Female macroptera. Body and head brown, femora all yellow distally; tarsi and tibiae yellow; antennal segment I light brown, II–III yellow, IV yellow at base with distal half light brown, V light brown at base with distal half dark brown, VI–VIII dark brown; fore wings pale Antennae 8-segmented, III–IV with forked sensorium; I without pair of dorso-apical setae. Head with ocellar setae I and II in transverse row anterior to fore ocellus, III absent (?placed behind posterior ocelli); four pairs of postocular setae, median pair longest and close to posterior ocelli. Pronotum trapezoidal, no long posteroangular setae, six pairs of small posteromarginal setae; discal area with about 30 small setae. Metanotum medially weakly reticulate, median setae arising well behind anterior margin, paired campaniform sensilla present. Prosternal basantra with about 10 setae. Mesothoracic furca with spinula, metafurca with spinula faintly indicated or absent. Fore wing slender, setae short, first vein with four setae on distal half; second vein with three to five setae; clavus with two to four veinal setae and one discal seta; posteromarginal cilia variable from straight to undulating. Coxae of hind legs with backwardly projecting curved spur; hind femora inflated; hind tibia with stout spur on inner apex directed toward midline. Tergites II–VIII with broad smooth craspedum, I with narrow craspedum at least laterally; tergite IX with two pairs of campaniform sensilla, major setae with apices expanded. Sternites II–VII with broad craspedum lobed between marginal setae, II with two pairs of marginal setae, III–VII with three pairs (lateral pair commonly duplicated to produce four pairs); sternite III (rarely also IV) with small circular pore plate medially.

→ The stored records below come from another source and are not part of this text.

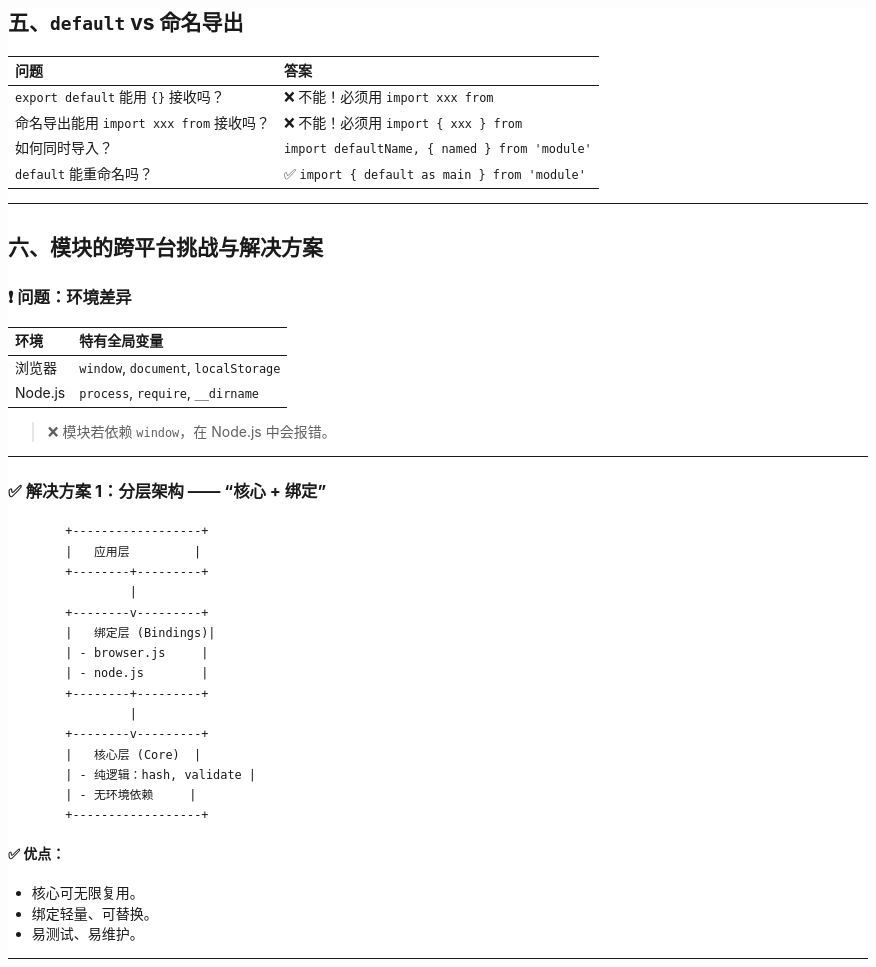 
## 五、`default` vs 命名导出

| 问题 | 答案 |
| :--- | :--- |
| `export default` 能用 `{}` 接收吗？ | ❌ 不能！必须用 `import xxx from` |
| 命名导出能用 `import xxx from` 接收吗？ | ❌ 不能！必须用 `import { xxx } from` |
| 如何同时导入？ | `import defaultName, { named } from 'module'` |
| `default` 能重命名吗？ | ✅ `import { default as main } from 'module'` |

---

## 六、模块的跨平台挑战与解决方案

### ❗ 问题：环境差异

| 环境 | 特有全局变量 |
| :--- | :--- |
| 浏览器 | `window`, `document`, `localStorage` |
| Node.js | `process`, `require`, `__dirname` |

> ❌ 模块若依赖 `window`，在 Node.js 中会报错。

---

### ✅ 解决方案 1：分层架构 —— “核心 + 绑定”

```text
        +------------------+
        |   应用层         |
        +--------+---------+
                 |
        +--------v---------+
        |   绑定层 (Bindings)|
        | - browser.js     |
        | - node.js        |
        +--------+---------+
                 |
        +--------v---------+
        |   核心层 (Core)  |
        | - 纯逻辑：hash, validate |
        | - 无环境依赖     |
        +------------------+
```

#### ✅ 优点：
- 核心可无限复用。
- 绑定轻量、可替换。
- 易测试、易维护。

---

Male macroptera. Smaller than female; hind coxae without spur; sternite III with slender transverse pore plate, IV (rarely V) with incomplete transverse pore plate sometimes reduced to two or more circles; tergite IX produced dorsally into stout conical tubercle, bearing pair of stout but partially fused setae.
The genus Cyrilthrips includes only one species. The presence of tergal and sternal craspeda, and the presence of the median tubercle on tergite IX in males, suggest that the generaChaetanaphothrips and Tusothrips are most closely related. The chaetotaxy of the ocellar region is unique among Thripinae.
Known only from Australia.
Queensland.
Feeding and breeding within folded-leaf galls. One leaf margin overlaps the othr margin like an envelope.
Austrosteenisia blackii (Fabaceae).
Cyrilthrips cecidis Tree & Mound
Tree DJ & Mound LA. 2009. Gall-induction by an Australian insect of the family Thripidae (Thysanoptera: Terebrantia). Journal of Natural History 43: 1147-1158.